(Information given begins)
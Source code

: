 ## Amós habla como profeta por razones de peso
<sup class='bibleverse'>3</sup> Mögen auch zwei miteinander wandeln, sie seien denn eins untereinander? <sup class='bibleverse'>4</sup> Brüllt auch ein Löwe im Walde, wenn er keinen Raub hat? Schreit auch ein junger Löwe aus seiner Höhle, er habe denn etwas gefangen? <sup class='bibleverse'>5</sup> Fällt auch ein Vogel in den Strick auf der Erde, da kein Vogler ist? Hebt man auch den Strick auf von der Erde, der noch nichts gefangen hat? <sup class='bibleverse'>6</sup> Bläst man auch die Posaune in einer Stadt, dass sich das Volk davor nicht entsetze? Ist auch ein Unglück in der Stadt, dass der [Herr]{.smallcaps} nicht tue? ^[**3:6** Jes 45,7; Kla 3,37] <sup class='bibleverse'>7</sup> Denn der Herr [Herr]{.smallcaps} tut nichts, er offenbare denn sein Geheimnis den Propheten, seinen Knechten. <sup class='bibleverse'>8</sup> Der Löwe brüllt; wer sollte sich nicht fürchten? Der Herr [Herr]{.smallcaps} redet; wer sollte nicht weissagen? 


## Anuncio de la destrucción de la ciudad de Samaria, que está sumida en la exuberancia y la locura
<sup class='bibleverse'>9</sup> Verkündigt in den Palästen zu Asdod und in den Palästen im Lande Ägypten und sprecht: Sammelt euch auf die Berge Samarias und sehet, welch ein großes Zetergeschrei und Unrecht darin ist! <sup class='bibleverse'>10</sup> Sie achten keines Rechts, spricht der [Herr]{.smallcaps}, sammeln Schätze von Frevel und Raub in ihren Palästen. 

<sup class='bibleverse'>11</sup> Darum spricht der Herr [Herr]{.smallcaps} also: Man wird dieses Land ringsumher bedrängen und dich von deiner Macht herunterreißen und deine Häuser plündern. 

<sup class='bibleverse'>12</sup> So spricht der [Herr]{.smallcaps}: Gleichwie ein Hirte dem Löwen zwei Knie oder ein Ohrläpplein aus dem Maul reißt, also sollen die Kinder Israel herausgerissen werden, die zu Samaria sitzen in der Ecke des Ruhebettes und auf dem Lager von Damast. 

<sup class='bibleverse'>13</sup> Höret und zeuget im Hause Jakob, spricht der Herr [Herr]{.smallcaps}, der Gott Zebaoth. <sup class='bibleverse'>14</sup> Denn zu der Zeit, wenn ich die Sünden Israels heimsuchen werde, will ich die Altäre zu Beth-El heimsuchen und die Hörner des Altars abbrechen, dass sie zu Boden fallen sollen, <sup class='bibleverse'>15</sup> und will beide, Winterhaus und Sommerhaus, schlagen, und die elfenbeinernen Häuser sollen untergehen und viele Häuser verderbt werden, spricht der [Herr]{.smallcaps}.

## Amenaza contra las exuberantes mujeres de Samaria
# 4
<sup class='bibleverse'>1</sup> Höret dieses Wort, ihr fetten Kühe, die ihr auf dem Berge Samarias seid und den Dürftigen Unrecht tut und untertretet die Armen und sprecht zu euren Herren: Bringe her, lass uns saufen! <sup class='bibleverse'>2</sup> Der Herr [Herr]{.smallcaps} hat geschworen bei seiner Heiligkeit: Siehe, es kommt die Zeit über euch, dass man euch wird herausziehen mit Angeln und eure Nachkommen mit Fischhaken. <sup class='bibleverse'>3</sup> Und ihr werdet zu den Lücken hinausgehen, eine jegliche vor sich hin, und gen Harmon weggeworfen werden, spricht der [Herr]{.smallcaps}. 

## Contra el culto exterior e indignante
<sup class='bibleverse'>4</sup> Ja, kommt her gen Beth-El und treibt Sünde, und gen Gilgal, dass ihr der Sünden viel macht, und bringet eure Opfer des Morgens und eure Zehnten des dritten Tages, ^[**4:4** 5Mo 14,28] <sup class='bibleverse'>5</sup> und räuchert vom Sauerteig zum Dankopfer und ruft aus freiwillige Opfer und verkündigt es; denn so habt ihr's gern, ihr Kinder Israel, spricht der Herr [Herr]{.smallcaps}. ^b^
(Information given ends)
## What the task asks:
Please filter the entries above down to the lines holding "sich" and copy them.

## Exercise answer:
<sup class='bibleverse'>3</sup> Mögen auch zwei miteinander wandeln, sie seien denn eins untereinander? <sup class='bibleverse'>4</sup> Brüllt auch ein Löwe im Walde, wenn er keinen Raub hat? Schreit auch ein junger Löwe aus seiner Höhle, er habe denn etwas gefangen? <sup class='bibleverse'>5</sup> Fällt auch ein Vogel in den Strick auf der Erde, da kein Vogler ist? Hebt man auch den Strick auf von der Erde, der noch nichts gefangen hat? <sup class='bibleverse'>6</sup> Bläst man auch die Posaune in einer Stadt, dass sich das Volk davor nicht entsetze? Ist auch ein Unglück in der Stadt, dass der [Herr]{.smallcaps} nicht tue? ^[**3:6** Jes 45,7; Kla 3,37] <sup class='bibleverse'>7</sup> Denn der Herr [Herr]{.smallcaps} tut nichts, er offenbare denn sein Geheimnis den Propheten, seinen Knechten. <sup class='bibleverse'>8</sup> Der Löwe brüllt; wer sollte sich nicht fürchten? Der Herr [Herr]{.smallcaps} redet; wer sollte nicht weissagen? 
<sup class='bibleverse'>1</sup> Höret dieses Wort, ihr fetten Kühe, die ihr auf dem Berge Samarias seid und den Dürftigen Unrecht tut und untertretet die Armen und sprecht zu euren Herren: Bringe her, lass uns saufen! <sup class='bibleverse'>2</sup> Der Herr [Herr]{.smallcaps} hat geschworen bei seiner Heiligkeit: Siehe, es kommt die Zeit über euch, dass man euch wird herausziehen mit Angeln und eure Nachkommen mit Fischhaken. <sup class='bibleverse'>3</sup> Und ihr werdet zu den Lücken hinausgehen, eine jegliche vor sich hin, und gen Harmon weggeworfen werden, spricht der [Herr]{.smallcaps}. 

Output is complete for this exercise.